● **PROBLEM DESCRIPTION**:
Go through the records below and tally the lines that include "density". Answer with the number only.

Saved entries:
----------------

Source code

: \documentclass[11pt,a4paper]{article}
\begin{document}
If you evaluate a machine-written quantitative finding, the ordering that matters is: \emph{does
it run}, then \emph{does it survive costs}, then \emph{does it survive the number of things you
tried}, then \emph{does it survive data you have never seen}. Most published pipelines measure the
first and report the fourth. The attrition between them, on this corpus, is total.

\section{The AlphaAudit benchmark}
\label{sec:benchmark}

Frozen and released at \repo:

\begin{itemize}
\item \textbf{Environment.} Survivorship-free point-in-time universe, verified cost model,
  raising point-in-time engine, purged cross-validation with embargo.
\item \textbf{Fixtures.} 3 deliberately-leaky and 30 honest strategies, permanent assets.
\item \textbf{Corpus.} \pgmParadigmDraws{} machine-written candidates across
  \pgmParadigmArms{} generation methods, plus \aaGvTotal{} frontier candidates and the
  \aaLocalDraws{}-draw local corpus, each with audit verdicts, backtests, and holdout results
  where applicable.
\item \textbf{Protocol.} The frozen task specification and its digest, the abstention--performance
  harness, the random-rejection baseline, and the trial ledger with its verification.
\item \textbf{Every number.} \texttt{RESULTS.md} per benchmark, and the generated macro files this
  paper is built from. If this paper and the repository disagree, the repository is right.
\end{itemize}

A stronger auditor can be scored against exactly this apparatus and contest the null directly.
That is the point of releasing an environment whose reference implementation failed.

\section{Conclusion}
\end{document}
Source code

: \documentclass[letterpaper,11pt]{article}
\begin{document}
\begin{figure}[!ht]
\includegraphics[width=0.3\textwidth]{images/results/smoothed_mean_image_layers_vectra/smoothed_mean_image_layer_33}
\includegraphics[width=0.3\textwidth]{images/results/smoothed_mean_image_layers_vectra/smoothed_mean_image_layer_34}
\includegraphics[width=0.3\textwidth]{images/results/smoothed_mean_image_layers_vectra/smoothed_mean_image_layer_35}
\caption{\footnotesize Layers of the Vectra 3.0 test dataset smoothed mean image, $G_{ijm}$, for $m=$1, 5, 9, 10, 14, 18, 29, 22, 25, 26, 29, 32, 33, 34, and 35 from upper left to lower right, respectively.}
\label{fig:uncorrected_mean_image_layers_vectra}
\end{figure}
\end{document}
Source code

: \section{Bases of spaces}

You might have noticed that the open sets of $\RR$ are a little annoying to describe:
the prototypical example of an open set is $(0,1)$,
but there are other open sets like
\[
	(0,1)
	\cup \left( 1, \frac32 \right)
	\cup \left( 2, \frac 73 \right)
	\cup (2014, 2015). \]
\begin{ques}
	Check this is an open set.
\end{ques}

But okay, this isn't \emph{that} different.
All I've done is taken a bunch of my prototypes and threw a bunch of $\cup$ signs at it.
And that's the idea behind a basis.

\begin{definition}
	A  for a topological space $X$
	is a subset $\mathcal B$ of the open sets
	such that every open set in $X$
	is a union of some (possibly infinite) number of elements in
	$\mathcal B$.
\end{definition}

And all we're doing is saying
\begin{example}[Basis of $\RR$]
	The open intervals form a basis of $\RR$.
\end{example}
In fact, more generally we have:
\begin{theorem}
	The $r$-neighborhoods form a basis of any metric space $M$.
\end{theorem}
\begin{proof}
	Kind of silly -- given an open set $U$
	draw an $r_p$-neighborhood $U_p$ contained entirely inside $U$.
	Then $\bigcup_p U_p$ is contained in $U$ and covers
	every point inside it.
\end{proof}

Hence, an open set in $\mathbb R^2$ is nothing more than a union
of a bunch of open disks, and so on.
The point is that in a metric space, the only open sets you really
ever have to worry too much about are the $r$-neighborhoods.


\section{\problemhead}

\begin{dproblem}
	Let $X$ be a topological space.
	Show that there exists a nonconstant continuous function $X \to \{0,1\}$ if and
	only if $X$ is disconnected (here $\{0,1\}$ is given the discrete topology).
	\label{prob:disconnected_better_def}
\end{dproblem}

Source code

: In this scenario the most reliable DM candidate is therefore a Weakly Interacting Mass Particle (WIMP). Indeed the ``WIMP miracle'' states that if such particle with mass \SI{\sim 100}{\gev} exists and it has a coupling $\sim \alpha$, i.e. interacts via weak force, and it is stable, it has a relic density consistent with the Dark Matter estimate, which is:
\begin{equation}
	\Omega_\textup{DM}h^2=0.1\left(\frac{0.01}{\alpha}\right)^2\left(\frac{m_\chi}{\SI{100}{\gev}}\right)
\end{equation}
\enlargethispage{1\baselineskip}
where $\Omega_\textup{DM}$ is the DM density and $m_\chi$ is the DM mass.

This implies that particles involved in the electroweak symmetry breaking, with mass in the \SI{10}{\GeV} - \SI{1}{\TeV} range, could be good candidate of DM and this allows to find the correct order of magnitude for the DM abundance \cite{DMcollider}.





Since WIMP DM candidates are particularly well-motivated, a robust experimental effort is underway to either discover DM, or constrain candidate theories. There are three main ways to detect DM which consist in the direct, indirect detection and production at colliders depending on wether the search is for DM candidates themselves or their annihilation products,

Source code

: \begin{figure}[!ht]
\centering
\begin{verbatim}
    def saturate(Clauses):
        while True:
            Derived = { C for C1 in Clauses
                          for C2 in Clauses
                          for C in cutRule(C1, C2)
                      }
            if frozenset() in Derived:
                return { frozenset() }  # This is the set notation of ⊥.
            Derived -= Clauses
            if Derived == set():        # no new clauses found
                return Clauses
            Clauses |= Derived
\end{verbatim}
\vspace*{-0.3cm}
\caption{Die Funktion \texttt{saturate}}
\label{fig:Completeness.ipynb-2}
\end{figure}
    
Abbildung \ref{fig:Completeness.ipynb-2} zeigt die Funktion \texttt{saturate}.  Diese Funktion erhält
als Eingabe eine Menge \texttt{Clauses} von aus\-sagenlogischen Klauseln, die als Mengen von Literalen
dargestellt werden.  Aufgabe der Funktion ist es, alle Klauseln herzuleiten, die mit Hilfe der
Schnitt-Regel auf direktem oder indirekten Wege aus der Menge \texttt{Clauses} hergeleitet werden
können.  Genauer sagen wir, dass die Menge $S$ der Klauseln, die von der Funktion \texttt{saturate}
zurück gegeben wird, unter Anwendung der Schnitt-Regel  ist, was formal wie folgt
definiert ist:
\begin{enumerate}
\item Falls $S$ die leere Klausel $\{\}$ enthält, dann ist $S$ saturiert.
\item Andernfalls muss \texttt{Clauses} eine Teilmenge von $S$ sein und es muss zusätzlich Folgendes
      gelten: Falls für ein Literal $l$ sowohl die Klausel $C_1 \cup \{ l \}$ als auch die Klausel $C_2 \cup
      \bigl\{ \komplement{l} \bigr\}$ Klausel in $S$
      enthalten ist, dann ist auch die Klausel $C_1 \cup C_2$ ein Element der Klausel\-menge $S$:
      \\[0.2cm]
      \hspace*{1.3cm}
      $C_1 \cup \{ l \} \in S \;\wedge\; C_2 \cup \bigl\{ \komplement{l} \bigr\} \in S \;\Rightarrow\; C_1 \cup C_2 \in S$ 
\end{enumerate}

----------------

● **RESULT**:
2